Despite advances in technology, often it's simply easier to ask the person in the next cube about a project, schedule, or what have you. Trouble is, what's efficient for one person at one moment is not necessarily what's best for the organization as a whole. No matter how bright the person next door may be, the explosion in information of all types guarantees that the shoulder-tapping method will often yield less than optimum results.
So last year, when Hemre was charged with improving the flow of internal information, he modeled his approach on a very simple structure: the lunch table. Believing that casual, give-and-take lunchtime conversations on current issues generate the most useful information, Hemre spent a year working with a consultant to organize extradepartmental "communities of practice" that would draw together people with similar business interests for loosely structured brainstorming and dialoguing sessions.
Then he added a technologic component. Organik, a searchable database organized around user-submitted questions and answers, provides a place for the groups to log insights that emerge from the meetings. "They go through face-to-face discussions about the issues first, then we take them to technology," says Hemre. Users can later query the database with natural-language questions and receive answers to similar questions. They can also find people Organik has identified as subject experts based on their previous responses.
Why Make More Work for Yourself?
The idea that electronically stored information should follow, rather than change, human interaction is one important development in the effort to help people cope with the oft-lamented "information overload" problem. "Too many people who do knowledge management create extra work as they add information" to the corporate storehouse, says John Seely Brown, chief scientist at Xerox Corp. and a leading expert on search technology. "Technology should be a byproduct of what you're already doing."

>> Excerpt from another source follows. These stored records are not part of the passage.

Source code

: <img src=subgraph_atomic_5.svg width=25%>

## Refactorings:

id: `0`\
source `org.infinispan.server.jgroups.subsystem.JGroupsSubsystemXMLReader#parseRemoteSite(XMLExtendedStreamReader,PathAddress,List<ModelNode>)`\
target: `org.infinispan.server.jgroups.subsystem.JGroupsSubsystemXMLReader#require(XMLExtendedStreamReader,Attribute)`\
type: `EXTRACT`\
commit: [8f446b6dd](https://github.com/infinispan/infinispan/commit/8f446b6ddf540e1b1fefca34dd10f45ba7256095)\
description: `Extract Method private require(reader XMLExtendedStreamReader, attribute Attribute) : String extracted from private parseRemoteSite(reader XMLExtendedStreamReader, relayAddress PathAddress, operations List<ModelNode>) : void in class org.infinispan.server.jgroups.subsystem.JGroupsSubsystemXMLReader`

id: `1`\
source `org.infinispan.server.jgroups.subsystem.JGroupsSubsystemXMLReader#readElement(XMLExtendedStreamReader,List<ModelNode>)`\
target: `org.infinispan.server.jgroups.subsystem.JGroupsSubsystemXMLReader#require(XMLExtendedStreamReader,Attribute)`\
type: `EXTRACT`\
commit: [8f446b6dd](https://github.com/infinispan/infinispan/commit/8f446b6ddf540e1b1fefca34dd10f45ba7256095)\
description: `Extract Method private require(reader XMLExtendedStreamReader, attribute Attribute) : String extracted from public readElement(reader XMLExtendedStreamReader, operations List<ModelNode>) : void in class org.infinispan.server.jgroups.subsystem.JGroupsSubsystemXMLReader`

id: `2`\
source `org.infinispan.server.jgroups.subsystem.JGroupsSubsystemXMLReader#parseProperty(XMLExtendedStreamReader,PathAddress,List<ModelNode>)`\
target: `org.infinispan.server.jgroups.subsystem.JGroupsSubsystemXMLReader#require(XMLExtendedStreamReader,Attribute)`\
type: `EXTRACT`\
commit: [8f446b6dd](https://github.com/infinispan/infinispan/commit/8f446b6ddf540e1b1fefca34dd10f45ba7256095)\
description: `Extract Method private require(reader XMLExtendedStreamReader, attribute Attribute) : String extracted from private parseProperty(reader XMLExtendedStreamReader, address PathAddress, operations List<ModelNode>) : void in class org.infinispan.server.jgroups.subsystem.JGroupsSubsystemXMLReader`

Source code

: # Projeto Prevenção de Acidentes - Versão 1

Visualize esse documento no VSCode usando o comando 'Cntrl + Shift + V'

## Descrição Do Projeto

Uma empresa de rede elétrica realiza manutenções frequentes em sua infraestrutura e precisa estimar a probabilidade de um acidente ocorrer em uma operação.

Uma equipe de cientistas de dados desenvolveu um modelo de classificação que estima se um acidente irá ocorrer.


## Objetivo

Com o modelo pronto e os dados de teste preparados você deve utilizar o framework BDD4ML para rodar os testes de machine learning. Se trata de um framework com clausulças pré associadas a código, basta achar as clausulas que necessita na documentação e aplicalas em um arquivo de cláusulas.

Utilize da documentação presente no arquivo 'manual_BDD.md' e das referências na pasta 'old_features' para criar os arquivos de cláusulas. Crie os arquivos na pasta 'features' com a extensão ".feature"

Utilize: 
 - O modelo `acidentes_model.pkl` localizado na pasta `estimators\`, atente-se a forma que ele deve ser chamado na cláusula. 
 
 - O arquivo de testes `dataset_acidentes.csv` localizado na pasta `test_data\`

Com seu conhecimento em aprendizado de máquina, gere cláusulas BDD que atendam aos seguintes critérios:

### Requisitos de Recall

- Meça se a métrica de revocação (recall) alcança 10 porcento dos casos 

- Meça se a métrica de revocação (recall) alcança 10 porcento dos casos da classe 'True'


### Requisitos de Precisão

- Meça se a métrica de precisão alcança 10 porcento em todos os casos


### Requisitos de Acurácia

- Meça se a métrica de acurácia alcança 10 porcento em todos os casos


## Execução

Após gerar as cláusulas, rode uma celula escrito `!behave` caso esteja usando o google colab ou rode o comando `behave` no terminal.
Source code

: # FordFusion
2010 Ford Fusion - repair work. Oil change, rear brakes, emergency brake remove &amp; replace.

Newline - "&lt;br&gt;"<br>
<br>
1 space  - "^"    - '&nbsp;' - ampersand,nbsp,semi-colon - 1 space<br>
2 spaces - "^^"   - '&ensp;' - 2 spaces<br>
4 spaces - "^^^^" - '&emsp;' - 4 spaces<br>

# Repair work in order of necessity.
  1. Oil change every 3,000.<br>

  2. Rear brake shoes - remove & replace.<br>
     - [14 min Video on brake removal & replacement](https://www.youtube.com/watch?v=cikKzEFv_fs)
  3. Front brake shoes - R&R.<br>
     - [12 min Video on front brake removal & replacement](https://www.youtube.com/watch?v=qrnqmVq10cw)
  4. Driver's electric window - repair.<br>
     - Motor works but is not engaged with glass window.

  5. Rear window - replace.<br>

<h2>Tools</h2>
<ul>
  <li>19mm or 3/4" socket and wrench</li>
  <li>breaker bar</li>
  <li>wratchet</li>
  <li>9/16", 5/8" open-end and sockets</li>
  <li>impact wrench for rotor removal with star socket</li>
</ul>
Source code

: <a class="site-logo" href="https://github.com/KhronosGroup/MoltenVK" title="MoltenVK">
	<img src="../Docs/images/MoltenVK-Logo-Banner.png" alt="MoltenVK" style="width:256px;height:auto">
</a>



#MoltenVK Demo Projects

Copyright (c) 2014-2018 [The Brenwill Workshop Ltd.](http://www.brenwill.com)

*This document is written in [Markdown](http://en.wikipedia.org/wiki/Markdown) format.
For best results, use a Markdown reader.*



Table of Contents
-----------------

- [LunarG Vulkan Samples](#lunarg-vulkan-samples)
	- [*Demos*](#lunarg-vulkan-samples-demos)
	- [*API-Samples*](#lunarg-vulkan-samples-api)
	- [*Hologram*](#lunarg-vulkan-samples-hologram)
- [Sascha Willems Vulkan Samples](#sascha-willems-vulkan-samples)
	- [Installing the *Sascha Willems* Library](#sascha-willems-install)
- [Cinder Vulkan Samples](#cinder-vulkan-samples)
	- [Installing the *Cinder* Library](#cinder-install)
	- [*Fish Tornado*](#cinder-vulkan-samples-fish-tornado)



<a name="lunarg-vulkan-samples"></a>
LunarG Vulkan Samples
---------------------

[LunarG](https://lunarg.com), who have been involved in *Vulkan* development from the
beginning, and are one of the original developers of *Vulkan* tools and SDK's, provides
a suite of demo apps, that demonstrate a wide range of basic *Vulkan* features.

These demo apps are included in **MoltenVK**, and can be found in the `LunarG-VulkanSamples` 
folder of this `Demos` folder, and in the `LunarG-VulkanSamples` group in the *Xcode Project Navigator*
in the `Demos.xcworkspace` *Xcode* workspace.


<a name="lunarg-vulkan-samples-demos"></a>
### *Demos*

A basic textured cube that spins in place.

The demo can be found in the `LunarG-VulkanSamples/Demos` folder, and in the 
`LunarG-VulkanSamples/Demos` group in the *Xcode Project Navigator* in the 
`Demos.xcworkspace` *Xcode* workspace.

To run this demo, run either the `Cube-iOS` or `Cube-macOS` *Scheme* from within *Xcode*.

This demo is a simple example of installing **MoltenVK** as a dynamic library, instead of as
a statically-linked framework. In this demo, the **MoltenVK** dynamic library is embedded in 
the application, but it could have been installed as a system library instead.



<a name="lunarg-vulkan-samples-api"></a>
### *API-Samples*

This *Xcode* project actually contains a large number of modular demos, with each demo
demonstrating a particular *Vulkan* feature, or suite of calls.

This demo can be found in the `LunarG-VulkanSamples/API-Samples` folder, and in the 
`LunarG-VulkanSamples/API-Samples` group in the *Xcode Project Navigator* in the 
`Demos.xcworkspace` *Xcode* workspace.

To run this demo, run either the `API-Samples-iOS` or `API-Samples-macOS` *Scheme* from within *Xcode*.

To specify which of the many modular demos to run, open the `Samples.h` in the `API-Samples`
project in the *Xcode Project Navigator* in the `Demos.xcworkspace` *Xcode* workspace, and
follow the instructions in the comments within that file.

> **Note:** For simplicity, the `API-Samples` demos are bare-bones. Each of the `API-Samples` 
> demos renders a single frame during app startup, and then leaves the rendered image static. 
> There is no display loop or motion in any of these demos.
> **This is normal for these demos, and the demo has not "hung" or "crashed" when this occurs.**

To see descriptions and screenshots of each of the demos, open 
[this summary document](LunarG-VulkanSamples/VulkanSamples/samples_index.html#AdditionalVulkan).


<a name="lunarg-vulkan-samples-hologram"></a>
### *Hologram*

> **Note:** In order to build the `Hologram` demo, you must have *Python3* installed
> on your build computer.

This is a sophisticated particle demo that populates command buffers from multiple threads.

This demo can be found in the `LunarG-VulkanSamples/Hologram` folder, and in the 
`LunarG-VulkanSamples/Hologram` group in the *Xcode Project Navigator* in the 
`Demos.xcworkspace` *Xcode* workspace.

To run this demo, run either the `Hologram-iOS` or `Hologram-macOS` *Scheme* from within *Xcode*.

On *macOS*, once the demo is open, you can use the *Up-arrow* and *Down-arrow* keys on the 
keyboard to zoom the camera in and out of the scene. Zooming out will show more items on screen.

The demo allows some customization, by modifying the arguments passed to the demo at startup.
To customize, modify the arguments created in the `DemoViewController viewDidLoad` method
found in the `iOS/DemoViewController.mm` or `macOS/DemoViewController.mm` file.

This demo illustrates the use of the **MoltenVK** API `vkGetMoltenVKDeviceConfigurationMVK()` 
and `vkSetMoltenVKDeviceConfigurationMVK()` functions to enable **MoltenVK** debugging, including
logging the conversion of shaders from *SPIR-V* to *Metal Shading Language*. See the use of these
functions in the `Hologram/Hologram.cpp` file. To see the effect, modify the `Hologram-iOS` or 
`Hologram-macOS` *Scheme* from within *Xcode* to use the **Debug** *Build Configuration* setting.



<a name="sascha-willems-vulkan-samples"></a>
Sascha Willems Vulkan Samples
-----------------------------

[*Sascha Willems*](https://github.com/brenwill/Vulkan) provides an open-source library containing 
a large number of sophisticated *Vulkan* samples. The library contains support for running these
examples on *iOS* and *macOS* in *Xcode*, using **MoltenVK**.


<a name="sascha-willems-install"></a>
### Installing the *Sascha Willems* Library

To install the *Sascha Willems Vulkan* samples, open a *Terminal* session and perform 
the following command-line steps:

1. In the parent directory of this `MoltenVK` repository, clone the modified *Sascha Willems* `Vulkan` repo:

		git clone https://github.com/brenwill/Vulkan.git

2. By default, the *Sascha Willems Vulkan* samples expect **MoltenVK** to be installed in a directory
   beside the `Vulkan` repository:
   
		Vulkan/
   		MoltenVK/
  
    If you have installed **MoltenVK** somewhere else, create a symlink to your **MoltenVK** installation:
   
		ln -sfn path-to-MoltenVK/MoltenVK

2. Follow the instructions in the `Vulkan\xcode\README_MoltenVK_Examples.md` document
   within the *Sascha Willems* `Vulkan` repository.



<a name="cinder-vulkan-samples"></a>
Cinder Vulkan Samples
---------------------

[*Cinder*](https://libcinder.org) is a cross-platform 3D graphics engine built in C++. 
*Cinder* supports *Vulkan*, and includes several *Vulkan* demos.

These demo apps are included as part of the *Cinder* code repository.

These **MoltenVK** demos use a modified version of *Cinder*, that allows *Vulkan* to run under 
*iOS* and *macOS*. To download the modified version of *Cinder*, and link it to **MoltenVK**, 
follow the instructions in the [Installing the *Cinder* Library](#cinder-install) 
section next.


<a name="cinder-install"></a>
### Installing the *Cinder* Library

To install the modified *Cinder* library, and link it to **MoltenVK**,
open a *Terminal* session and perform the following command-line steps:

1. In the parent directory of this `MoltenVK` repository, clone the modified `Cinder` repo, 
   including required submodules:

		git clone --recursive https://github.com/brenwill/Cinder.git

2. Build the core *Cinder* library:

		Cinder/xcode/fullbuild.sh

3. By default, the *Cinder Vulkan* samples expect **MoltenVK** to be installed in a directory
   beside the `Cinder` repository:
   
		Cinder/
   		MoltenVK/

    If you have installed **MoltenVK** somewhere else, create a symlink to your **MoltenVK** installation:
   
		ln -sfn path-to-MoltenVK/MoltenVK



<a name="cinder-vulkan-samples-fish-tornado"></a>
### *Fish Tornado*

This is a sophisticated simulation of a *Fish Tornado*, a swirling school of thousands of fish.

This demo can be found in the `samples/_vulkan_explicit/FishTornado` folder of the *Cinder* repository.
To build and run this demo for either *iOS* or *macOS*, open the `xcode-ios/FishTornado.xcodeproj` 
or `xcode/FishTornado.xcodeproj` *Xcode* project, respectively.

While Ericsson's program is only in the pilot stage, Hemre says that "we [already] see a big difference between this and asking people to post their documents on a shared server, because this leads to better dialogue." He says the next step will be to integrate sources like an intranet and business intelligence tools into Organik, so that employees don't miss valuable information that resides elsewhere.
Companies have been steadily increasing their efforts to leverage all the information that exists within their walls, whether in databases, on the Web, or in employees' minds. Collaborative applications accounted for nearly 40 percent of knowledge management software revenues in 1999, according to IDC, outpacing sales of content management and data warehousing products. Often the technology is nothing fancy, but is deployed in new ways.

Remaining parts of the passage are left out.